How Harlequins are helping their players' physical, social and mental health during lockdown
"We all want to give the players the best and the most provision of resources that we possibly can," said head coach Paul Gustard

By
Gavin Mairs,
 CHIEF RUGBY UNION CORRESPONDENT
27 March 2020 • 2:28pm
Premium

For the professional rugby player, the most critical shortage of goods caused by the coronavirus lockdown is not toilet paper but gym equipment.

As if fitting out makeshift gyms at home with the kinds of weights required to allow the players to maintain the intensity of training they would normally do at their club was not challenging enough, the soaring demand for exercise equipment from the general public has made it near impossible task. 

“One of the biggest challenges we face is access to gym equipment,” said Paul Gustard, the Harlequins head coach.

“You can’t buy gym equipment online now, it is like new-age gold. You can’t buy things that the players need – exercise bikes, heavy weights to create a gym at home.

“Some of the tight five boys can lift some serious weight and how can they ever have enough weight in their house? So we are trying to be creative behind the scenes to make sure that the players can train as best they can at home.”

It is just one of a number of mental, social and physical challenges that Gustard, like his Premiership counterparts, is coming to terms with as he attempts to manage his squad through these testing, uncertain times.
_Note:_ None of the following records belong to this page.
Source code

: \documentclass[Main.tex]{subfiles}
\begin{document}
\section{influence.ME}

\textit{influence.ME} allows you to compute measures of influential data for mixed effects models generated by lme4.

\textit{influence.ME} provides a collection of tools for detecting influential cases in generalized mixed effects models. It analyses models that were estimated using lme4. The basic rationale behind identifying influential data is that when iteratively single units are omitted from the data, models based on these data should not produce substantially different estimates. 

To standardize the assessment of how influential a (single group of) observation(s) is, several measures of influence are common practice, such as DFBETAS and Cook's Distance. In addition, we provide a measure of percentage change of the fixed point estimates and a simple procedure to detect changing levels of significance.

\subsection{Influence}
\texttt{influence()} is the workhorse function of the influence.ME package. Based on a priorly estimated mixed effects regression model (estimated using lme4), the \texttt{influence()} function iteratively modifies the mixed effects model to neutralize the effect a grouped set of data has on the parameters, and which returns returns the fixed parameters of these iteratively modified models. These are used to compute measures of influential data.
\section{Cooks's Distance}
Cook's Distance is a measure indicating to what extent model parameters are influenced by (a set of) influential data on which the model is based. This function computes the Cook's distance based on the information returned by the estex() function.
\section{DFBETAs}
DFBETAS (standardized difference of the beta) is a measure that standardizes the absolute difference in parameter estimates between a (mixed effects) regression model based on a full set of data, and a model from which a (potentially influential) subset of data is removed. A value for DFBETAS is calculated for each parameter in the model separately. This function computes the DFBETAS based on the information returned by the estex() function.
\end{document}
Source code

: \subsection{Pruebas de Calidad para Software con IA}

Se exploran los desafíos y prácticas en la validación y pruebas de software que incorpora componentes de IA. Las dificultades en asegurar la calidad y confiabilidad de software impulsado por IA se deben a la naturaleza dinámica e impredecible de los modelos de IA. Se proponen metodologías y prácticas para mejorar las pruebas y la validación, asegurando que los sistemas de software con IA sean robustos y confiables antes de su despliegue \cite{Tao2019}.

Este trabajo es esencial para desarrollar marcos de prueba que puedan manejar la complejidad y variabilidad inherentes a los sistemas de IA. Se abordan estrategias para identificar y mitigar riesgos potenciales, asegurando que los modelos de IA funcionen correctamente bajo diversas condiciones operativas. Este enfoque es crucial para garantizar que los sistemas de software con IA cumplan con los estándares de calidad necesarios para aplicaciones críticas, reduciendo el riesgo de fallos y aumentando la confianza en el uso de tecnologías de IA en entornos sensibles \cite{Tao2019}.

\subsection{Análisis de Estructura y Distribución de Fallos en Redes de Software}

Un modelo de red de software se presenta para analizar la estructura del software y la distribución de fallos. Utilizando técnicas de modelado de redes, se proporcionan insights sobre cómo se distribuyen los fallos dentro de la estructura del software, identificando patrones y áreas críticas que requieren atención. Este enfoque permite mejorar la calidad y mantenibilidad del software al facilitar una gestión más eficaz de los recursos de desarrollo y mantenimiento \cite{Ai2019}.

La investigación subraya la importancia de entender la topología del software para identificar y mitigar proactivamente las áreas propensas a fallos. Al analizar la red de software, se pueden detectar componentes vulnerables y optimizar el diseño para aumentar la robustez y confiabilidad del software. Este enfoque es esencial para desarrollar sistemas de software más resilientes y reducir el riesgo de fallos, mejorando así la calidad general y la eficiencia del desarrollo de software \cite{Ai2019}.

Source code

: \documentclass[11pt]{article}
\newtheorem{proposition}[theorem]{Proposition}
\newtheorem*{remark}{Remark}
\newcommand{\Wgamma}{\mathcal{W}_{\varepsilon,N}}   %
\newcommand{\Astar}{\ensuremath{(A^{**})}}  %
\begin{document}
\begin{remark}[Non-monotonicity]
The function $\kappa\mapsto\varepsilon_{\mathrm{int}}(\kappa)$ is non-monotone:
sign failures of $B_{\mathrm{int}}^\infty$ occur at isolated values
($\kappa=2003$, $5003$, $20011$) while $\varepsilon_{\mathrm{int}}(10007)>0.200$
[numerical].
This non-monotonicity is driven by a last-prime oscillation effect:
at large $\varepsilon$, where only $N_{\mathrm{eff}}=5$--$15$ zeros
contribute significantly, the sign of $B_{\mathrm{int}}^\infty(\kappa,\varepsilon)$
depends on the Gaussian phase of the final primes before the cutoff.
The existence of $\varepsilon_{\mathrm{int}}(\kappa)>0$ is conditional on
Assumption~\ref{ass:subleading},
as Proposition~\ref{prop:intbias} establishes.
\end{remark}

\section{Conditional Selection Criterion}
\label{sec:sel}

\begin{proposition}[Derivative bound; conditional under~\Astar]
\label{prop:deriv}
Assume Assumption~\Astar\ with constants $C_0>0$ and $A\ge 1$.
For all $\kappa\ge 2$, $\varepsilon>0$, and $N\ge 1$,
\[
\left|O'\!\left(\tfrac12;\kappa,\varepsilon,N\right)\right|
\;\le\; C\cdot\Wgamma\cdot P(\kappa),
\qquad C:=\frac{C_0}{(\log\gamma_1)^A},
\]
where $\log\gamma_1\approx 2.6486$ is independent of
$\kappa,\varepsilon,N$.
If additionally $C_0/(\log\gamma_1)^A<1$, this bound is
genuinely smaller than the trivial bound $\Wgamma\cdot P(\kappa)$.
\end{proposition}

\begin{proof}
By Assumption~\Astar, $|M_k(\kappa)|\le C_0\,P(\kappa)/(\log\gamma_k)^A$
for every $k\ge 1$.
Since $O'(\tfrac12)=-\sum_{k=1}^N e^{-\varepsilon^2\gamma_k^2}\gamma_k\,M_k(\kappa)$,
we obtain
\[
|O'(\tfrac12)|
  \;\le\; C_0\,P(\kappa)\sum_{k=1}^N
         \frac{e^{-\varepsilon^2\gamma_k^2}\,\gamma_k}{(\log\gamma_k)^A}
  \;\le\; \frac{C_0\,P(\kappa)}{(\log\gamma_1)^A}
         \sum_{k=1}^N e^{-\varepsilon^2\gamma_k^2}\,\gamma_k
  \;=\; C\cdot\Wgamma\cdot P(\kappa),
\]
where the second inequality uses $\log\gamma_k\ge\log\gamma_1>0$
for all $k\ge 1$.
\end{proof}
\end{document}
Harlequins and Sale were the first Premiership clubs to be directly affected by the coronavirus outbreak when their Premiership Cup final which had been scheduled for March 15 was postponed when a Quins member of staff went into self-isolation.

“While most other teams were already on a break, we had been preparing for the game but our Thursday session turned out to be the last time we have trained as a squad,” Gustard told Telegraph Sport.

"We had been training on the Thursday, preparing to play the game but it turned out to be the last time that we have been together as a squad. By Friday at 6pm we were told that the game was cancelled."

Gustard’s immediate contingency plan was to work-out a training schedule for the five-week break announced by Premiership Rugby, based on a rota of players coming to training in smaller groups, based on their locality and playing position in order to keep up “some form of conditioning”.

Then the goalposts changed again. When the government guidelines on social distancing and on staying at home made the prospect of training together as a group impossible, the emphasis changed from meeting the demands of the collective to the individual.

“The day after we found out we weren’t playing, we had a deep clean of the gym and our buildings,” added Gustard. “All kit and boots that were left behind were thrown away. There was also a big office clean-out. The primary concern was the safety and wellbeing of our staff and players.

“Next was about trying to give the players as much provision as possible for them to do some functional training at home, in their garden or in the park.

“We organised a ‘drive-through’ for the players to pick up kit packages, including dumbbells, barbells with some plates and resistant bands.

“We believe that through high repetition and multi-fatigue or muscle isolation and then repetition we can maintain muscle mass and body weight.

“We also set up a help desk with our doctor and physio so that players could log in if anyone has any symptoms and pass information to them and their families.”

The players have also received nutritional information. No longer afforded the luxury of the cooking by what Gustard describes as the “best chef in the league”, it is now up to the players, some of whom have gone straight from a school environment to an equally prescriptive professional set-up to look after themselves.

“It is discipline,” said Gustard.  “We all want to give the players the best and the most provision of resources that we possibly can – coaching, education, physical hardware or nutrition supplements.

“But sometimes you have got to let them fail to let them grow. This situation we can’t do much about. They are buying their own food and must help fuel the body the way it needs to do.”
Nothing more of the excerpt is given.